Required action
Whatever pictures appear, omit them, and repeat the data below exactly.

Records for the exercise START

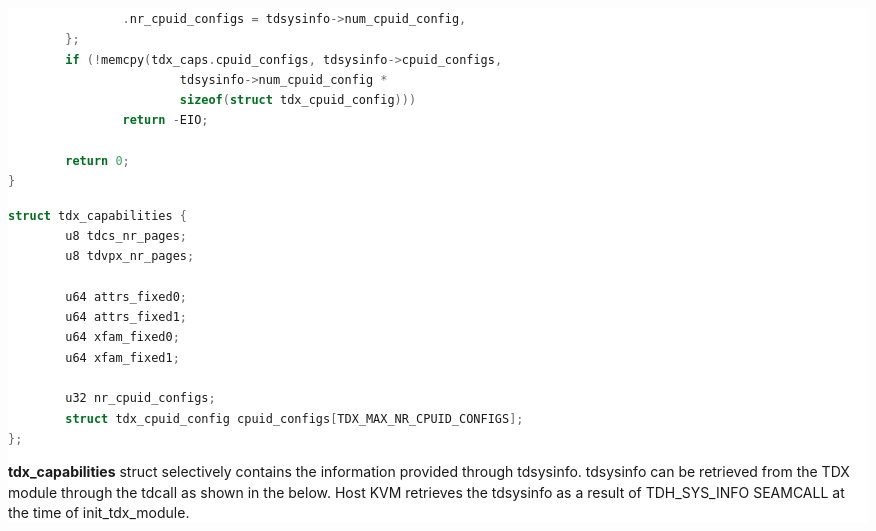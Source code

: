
 ```cpp
                .nr_cpuid_configs = tdsysinfo->num_cpuid_config,
        };
        if (!memcpy(tdx_caps.cpuid_configs, tdsysinfo->cpuid_configs,
                        tdsysinfo->num_cpuid_config *
                        sizeof(struct tdx_cpuid_config)))
                return -EIO;

        return 0;
}
```


```cpp
struct tdx_capabilities {
        u8 tdcs_nr_pages;
        u8 tdvpx_nr_pages;

        u64 attrs_fixed0;
        u64 attrs_fixed1;
        u64 xfam_fixed0;
        u64 xfam_fixed1;

        u32 nr_cpuid_configs;
        struct tdx_cpuid_config cpuid_configs[TDX_MAX_NR_CPUID_CONFIGS];
};

```

**tdx_capabilities** struct selectively contains the information provided through tdsysinfo.
tdsysinfo can be retrieved from the TDX module through the tdcall as shown in the below. 
Host KVM retrieves the tdsysinfo as a result of TDH_SYS_INFO SEAMCALL at the time 
of init_tdx_module.


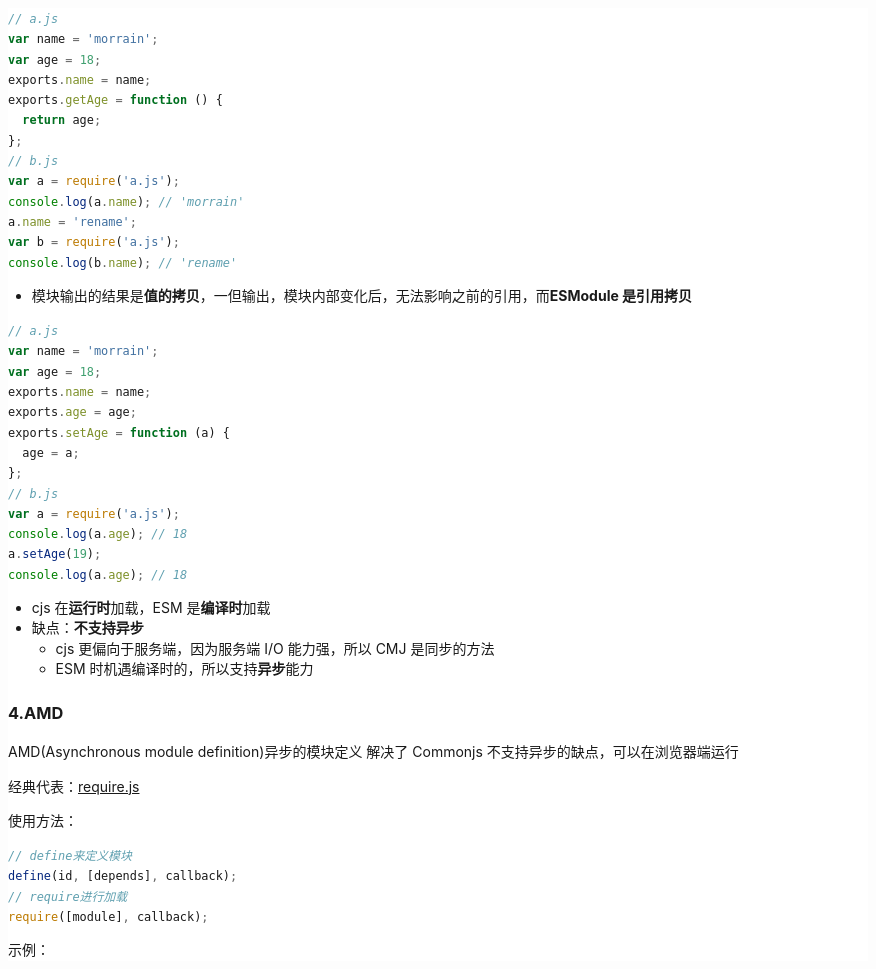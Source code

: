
 ```js
// a.js
var name = 'morrain';
var age = 18;
exports.name = name;
exports.getAge = function () {
  return age;
};
// b.js
var a = require('a.js');
console.log(a.name); // 'morrain'
a.name = 'rename';
var b = require('a.js');
console.log(b.name); // 'rename'
```

- 模块输出的结果是**值的拷贝**，一但输出，模块内部变化后，无法影响之前的引用，而**ESModule 是引用拷贝**

```js
// a.js
var name = 'morrain';
var age = 18;
exports.name = name;
exports.age = age;
exports.setAge = function (a) {
  age = a;
};
// b.js
var a = require('a.js');
console.log(a.age); // 18
a.setAge(19);
console.log(a.age); // 18
```

- cjs 在**运行时**加载，ESM 是**编译时**加载
- 缺点：**不支持异步**
  - cjs 更偏向于服务端，因为服务端 I/O 能力强，所以 CMJ 是同步的方法
  - ESM 时机遇编译时的，所以支持**异步**能力

### 4.AMD

AMD(Asynchronous module definition)异步的模块定义
解决了 Commonjs 不支持异步的缺点，可以在浏览器端运行

经典代表：[require.js](https://requirejs.org/)

使用方法：

```js
// define来定义模块
define(id, [depends], callback);
// require进行加载
require([module], callback);
```

示例：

Records for the exercise END

Response
Source code

:
 ```cpp
                .nr_cpuid_configs = tdsysinfo->num_cpuid_config,
        };
        if (!memcpy(tdx_caps.cpuid_configs, tdsysinfo->cpuid_configs,
                        tdsysinfo->num_cpuid_config *
                        sizeof(struct tdx_cpuid_config)))
                return -EIO;

        return 0;
}
```


```cpp
struct tdx_capabilities {
        u8 tdcs_nr_pages;
        u8 tdvpx_nr_pages;

        u64 attrs_fixed0;
        u64 attrs_fixed1;
        u64 xfam_fixed0;
        u64 xfam_fixed1;

        u32 nr_cpuid_configs;
        struct tdx_cpuid_config cpuid_configs[TDX_MAX_NR_CPUID_CONFIGS];
};

```

**tdx_capabilities** struct selectively contains the information provided through tdsysinfo.
tdsysinfo can be retrieved from the TDX module through the tdcall as shown in the below. 
Host KVM retrieves the tdsysinfo as a result of TDH_SYS_INFO SEAMCALL at the time 
of init_tdx_module.


Source code

:
 ```js
// a.js
var name = 'morrain';
var age = 18;
exports.name = name;
exports.getAge = function () {
  return age;
};
// b.js
var a = require('a.js');
console.log(a.name); // 'morrain'
a.name = 'rename';
var b = require('a.js');
console.log(b.name); // 'rename'
```

- 模块输出的结果是**值的拷贝**，一但输出，模块内部变化后，无法影响之前的引用，而**ESModule 是引用拷贝**

```js
// a.js
var name = 'morrain';
var age = 18;
exports.name = name;
exports.age = age;
exports.setAge = function (a) {
  age = a;
};
// b.js
var a = require('a.js');
console.log(a.age); // 18
a.setAge(19);
console.log(a.age); // 18
```

- cjs 在**运行时**加载，ESM 是**编译时**加载
- 缺点：**不支持异步**
  - cjs 更偏向于服务端，因为服务端 I/O 能力强，所以 CMJ 是同步的方法
  - ESM 时机遇编译时的，所以支持**异步**能力

### 4.AMD

AMD(Asynchronous module definition)异步的模块定义
解决了 Commonjs 不支持异步的缺点，可以在浏览器端运行

经典代表：[require.js](https://requirejs.org/)

使用方法：

```js
// define来定义模块
define(id, [depends], callback);
// require进行加载
require([module], callback);
```

示例：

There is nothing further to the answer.